This Article is From Aug 05, 2013

Envoys in Egypt visit jailed Muslim Brotherhood leader, claim reports

Cairo: Western and Arab envoys visited a high-ranking member of Egypt's Muslim Brotherhood in jail on Monday, the state news agency reported, to press an international bid to defuse the crisis ignited by President Mohamed Morsi's downfall.

The envoys met deputy Brotherhood leader Khairat El-Shater just after midnight, having received permission from the prosecutor general to visit him at Tora prison, south of Cairo, the state news agency MENA reported.

The report citing "an informed source" contradicted an earlier government denial of a visit by the envoys from the United States, European Union, United Arab Emirates and Qatar.

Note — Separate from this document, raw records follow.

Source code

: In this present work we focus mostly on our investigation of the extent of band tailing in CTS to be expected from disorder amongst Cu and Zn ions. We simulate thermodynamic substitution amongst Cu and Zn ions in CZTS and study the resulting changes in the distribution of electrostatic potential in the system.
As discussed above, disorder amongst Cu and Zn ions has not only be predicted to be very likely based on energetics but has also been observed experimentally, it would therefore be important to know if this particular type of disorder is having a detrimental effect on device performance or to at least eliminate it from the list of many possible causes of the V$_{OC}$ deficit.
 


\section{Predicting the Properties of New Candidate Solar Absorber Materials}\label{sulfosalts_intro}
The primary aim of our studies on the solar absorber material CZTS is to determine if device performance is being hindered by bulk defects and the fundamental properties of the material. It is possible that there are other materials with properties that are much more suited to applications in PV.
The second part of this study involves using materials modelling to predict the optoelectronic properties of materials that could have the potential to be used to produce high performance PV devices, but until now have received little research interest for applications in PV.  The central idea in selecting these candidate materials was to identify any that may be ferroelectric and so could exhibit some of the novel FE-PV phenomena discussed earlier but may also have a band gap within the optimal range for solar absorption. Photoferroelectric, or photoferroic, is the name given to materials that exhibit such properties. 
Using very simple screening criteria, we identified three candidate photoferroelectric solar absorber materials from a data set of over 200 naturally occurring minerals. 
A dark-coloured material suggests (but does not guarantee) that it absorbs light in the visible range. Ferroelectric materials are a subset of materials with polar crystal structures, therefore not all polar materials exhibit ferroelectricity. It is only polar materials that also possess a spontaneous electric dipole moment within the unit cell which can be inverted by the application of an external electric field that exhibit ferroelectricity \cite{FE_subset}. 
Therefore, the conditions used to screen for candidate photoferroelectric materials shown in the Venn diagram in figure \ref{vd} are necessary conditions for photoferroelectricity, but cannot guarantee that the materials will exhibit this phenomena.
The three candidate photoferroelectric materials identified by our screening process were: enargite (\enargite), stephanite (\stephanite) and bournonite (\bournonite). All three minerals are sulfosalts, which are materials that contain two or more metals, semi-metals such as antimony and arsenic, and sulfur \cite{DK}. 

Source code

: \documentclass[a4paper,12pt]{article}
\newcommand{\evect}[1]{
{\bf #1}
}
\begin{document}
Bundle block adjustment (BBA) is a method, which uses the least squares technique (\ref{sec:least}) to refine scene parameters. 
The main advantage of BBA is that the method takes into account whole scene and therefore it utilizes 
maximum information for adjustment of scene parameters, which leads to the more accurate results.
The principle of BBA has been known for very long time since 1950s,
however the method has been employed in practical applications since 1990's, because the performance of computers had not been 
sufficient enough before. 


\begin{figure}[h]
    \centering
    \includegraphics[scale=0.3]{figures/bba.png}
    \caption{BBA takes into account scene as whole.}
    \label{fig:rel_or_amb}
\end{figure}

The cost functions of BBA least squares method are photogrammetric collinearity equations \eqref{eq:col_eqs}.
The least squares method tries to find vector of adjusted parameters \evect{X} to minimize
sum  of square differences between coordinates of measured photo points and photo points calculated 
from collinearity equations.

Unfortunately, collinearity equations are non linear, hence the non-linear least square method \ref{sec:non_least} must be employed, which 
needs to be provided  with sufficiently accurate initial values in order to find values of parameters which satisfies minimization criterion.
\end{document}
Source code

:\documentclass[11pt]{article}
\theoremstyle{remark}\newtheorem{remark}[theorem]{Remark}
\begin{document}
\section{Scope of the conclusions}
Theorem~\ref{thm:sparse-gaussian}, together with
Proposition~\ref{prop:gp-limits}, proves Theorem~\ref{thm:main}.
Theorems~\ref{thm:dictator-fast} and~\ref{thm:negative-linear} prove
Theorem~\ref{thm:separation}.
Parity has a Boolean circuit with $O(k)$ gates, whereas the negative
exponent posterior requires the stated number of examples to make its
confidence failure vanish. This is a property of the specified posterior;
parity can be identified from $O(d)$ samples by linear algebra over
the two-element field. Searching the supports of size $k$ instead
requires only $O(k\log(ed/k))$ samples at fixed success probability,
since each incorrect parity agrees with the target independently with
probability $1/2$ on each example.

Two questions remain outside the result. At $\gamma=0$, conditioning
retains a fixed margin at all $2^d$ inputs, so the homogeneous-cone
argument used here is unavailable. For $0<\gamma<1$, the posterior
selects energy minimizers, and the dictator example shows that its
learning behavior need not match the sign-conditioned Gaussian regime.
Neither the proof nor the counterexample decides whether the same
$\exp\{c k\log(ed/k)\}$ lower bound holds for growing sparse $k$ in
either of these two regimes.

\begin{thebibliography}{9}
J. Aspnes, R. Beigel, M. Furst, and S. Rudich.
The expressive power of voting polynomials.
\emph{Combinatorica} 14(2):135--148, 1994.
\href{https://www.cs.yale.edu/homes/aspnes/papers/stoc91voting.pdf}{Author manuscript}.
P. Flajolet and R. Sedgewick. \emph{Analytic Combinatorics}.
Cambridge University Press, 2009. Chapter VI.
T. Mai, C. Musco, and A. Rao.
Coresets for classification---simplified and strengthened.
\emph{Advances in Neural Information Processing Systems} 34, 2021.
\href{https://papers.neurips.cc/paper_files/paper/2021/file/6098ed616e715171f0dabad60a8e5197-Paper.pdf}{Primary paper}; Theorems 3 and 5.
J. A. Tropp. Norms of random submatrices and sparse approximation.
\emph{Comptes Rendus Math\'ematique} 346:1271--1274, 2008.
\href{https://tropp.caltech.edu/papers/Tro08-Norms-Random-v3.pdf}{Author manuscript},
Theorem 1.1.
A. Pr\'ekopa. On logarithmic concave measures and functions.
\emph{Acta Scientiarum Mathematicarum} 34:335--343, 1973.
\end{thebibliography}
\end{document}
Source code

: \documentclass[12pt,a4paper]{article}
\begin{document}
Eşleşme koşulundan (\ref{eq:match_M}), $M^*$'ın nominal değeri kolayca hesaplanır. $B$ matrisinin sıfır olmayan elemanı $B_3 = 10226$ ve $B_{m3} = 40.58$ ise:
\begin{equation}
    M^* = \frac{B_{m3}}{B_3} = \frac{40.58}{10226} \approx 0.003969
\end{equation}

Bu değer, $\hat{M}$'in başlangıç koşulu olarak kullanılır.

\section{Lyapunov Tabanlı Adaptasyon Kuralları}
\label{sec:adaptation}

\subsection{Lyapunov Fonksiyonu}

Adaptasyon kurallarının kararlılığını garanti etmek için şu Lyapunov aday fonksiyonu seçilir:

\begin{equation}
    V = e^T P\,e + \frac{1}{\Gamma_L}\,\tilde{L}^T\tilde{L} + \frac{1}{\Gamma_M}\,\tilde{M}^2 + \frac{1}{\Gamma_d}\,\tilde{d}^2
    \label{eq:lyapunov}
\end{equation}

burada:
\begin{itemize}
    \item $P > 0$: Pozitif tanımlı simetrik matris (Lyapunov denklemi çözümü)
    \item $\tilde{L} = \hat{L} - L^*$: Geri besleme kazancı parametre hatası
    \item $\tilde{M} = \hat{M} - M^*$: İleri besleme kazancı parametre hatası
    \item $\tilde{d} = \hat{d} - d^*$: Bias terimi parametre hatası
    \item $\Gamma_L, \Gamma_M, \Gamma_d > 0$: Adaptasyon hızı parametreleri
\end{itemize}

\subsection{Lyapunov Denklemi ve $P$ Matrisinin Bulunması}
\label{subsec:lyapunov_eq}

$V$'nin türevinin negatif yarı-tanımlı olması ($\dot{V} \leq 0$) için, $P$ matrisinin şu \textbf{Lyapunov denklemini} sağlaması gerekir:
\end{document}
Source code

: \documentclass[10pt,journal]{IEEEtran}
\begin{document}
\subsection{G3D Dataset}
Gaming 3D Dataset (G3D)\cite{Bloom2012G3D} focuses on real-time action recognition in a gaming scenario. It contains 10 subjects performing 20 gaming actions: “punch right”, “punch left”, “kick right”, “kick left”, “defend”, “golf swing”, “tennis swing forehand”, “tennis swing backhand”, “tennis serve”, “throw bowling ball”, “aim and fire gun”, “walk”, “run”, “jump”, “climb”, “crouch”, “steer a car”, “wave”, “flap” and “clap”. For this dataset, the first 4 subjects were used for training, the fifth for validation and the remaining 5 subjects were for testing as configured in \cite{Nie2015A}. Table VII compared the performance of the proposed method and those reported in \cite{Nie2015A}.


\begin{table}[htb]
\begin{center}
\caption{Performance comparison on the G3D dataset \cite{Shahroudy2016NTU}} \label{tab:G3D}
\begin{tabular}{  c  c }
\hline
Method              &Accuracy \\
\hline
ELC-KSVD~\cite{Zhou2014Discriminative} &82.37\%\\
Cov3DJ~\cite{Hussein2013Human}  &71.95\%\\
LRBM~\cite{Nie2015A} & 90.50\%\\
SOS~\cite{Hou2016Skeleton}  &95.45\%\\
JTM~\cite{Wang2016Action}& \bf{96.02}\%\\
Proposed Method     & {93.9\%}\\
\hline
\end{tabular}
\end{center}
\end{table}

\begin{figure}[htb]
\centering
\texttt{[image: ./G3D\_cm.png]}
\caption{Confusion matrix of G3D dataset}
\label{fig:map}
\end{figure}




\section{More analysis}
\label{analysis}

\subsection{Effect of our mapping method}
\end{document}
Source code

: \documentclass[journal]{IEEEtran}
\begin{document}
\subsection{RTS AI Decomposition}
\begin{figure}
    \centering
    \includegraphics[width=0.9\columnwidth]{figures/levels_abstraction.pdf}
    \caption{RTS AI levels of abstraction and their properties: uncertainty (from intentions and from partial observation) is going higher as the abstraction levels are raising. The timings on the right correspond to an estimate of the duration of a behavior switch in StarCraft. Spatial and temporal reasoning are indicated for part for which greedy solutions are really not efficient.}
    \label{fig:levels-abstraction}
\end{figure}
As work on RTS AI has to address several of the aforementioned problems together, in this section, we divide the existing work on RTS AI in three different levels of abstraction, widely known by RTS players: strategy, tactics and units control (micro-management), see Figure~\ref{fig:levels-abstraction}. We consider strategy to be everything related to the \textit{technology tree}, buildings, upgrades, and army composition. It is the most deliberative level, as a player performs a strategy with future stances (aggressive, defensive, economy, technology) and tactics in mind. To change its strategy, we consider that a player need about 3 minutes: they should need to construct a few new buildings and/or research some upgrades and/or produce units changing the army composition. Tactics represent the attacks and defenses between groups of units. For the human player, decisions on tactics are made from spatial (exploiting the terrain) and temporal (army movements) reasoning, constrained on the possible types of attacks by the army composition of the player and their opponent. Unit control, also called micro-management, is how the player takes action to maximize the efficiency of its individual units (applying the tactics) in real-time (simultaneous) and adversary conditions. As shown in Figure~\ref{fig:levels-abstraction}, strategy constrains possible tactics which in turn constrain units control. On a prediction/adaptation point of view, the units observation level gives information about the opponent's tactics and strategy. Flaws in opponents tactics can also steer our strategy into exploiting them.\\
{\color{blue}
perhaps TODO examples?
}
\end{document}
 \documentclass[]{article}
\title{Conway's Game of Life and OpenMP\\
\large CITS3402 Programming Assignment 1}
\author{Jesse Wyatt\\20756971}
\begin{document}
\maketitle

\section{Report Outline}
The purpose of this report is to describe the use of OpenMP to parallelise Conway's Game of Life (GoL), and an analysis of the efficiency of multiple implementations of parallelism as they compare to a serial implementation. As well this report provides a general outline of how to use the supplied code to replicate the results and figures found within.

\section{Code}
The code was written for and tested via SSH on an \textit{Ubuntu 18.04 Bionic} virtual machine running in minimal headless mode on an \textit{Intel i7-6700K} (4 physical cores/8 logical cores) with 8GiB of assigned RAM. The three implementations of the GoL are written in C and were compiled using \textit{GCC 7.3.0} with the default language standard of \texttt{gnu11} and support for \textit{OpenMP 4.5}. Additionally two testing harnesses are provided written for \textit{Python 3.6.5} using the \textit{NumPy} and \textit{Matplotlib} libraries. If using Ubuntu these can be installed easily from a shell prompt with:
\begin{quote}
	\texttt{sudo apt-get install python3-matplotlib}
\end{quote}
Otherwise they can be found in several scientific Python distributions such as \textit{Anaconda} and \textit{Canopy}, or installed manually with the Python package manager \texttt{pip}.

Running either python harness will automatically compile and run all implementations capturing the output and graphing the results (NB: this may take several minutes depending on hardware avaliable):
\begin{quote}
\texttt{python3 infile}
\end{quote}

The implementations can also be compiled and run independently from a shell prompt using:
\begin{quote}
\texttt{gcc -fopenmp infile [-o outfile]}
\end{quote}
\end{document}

MENA gave no further details. Earlier, the Doha-based Al Jazeera news channel reported the meeting had taken place. The reports could not be independently confirmed.

Shater is deputy leader of the group that propelled Morsi to office last year in Egypt's first democratic presidential election. Seen as the Brotherhood's main political strategist, he was arrested after Morsi's downfall on charges of inciting violence.

The international mediation effort is helping to contain the conflict between Morsi's Islamist backers and the interim government installed by the military that overthrew him on July 3, following mass protests against his rule.

The army-backed government said on Sunday it would give mediation a chance but warned that time was limited.

Thousands of Morsi supporters remain camped out in two Cairo sit-ins, which the government has declared a threat to national security and pledged to disperse.

The authorities say the Brotherhood has incited violence, accusing it of engaging in terrorism - a charge the movement denies as it grapples with one of the toughest moments in its 85-year history.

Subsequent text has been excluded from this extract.